╭─ THE RECORDS
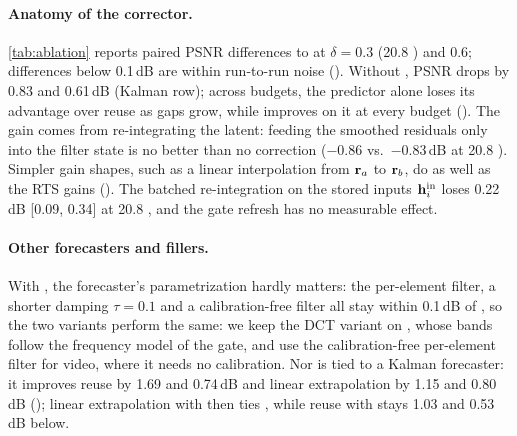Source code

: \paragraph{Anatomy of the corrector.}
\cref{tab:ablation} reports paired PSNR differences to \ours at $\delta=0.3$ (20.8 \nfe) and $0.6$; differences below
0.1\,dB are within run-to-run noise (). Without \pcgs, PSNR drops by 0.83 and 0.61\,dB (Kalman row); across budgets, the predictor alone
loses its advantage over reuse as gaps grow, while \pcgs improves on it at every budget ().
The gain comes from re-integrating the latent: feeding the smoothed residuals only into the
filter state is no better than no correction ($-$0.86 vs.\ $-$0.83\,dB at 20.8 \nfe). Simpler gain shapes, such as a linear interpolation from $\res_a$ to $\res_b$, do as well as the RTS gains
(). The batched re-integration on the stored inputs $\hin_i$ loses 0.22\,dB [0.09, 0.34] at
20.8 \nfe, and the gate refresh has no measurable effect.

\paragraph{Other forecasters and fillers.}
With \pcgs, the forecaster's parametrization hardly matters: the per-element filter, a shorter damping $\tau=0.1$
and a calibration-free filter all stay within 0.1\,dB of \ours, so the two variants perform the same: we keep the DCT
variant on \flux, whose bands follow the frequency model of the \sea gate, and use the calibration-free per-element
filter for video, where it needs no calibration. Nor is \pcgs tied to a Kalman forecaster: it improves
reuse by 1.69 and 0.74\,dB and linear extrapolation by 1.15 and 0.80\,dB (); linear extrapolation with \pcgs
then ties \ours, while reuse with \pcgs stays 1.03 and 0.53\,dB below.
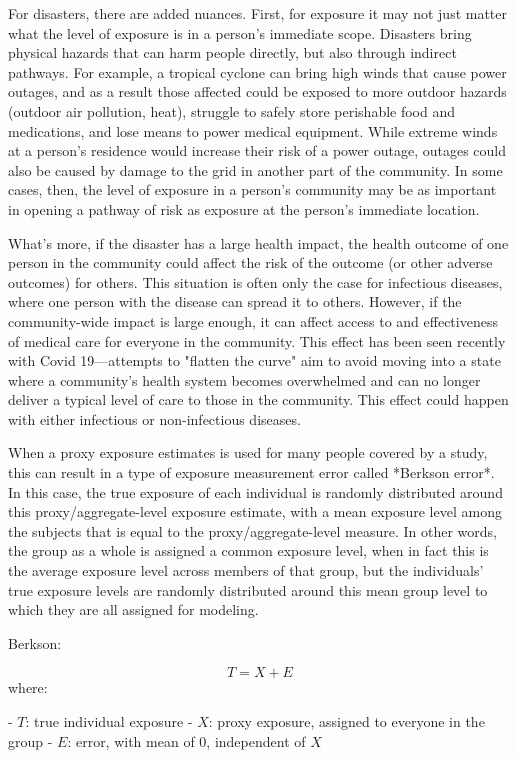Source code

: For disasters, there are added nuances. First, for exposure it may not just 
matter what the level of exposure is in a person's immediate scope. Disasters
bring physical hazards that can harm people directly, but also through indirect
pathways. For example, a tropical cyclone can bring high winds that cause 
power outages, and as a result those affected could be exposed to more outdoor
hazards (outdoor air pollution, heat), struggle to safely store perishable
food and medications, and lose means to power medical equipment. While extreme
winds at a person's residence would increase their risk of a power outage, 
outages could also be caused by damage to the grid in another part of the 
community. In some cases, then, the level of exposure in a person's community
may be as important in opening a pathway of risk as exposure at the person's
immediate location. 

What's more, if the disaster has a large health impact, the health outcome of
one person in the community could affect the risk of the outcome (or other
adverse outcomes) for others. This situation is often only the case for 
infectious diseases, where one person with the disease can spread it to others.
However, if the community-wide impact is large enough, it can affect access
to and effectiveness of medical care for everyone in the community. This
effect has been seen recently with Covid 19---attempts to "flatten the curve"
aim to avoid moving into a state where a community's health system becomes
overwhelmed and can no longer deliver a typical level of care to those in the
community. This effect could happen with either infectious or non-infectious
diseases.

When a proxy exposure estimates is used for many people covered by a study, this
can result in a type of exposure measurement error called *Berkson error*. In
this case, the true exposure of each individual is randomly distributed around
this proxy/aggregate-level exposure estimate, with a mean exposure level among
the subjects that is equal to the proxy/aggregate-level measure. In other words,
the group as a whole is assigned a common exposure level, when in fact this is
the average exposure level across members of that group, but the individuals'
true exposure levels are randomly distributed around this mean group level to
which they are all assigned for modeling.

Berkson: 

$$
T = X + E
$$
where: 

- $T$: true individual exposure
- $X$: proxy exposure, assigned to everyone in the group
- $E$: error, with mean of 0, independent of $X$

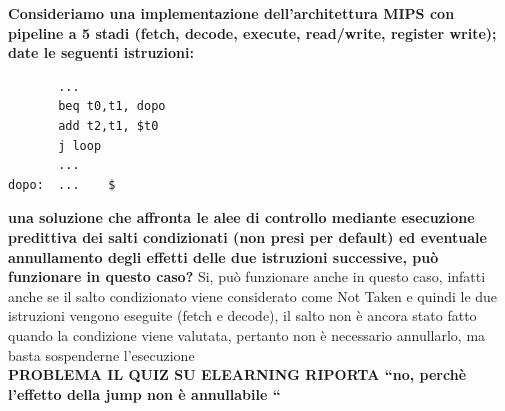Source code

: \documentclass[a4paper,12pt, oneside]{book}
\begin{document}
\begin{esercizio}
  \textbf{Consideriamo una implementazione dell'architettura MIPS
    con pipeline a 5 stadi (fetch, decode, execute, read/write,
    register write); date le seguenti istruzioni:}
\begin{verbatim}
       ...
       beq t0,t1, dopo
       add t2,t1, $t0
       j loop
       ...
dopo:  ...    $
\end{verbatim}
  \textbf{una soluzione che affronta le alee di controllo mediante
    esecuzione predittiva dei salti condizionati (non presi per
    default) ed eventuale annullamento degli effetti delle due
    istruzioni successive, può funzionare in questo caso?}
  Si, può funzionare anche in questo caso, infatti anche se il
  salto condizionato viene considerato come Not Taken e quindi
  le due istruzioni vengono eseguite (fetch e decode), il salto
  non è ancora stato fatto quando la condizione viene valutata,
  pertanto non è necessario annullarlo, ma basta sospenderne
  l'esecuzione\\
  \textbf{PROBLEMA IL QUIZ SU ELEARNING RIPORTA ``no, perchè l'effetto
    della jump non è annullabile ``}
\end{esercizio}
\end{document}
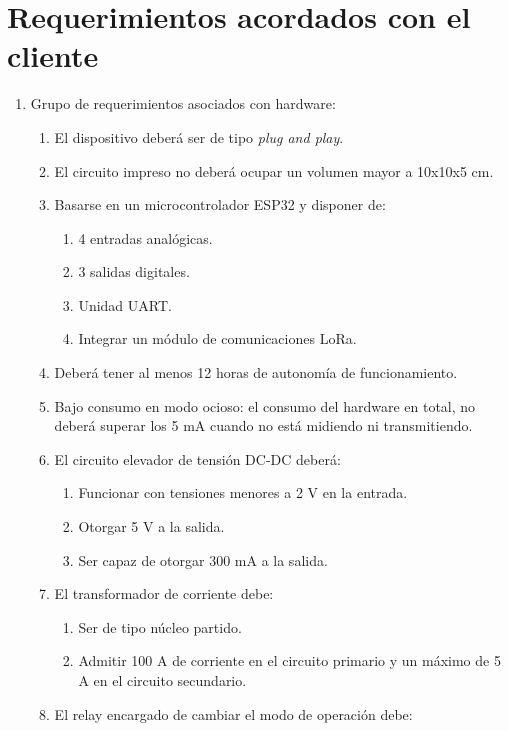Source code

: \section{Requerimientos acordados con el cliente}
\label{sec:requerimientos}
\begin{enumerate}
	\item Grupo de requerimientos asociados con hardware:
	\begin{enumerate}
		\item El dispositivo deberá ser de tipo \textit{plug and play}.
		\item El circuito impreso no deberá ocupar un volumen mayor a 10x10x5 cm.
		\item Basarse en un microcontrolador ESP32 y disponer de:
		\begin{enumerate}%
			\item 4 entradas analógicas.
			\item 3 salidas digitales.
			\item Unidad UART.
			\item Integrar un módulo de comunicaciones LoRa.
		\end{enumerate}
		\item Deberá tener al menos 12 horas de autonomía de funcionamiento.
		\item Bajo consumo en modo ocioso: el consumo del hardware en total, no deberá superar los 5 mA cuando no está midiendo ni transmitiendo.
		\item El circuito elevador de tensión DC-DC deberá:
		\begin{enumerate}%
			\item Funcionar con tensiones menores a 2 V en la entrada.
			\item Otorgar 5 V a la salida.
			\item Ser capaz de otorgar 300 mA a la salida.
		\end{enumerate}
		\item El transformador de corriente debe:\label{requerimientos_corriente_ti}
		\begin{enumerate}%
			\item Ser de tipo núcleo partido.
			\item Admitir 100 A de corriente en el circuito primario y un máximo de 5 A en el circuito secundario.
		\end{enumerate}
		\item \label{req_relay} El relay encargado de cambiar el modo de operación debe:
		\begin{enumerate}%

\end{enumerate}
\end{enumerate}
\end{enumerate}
╰─
TASK DESCRIPTION – Whenever the word "gain" shows up in a line of the entries, list that line.

RESPONSE –
The gain comes from re-integrating the latent: feeding the smoothed residuals only into the
filter state is no better than no correction ($-$0.86 vs.\ $-$0.83\,dB at 20.8 \nfe). Simpler gain shapes, such as a linear interpolation from $\res_a$ to $\res_b$, do as well as the RTS gains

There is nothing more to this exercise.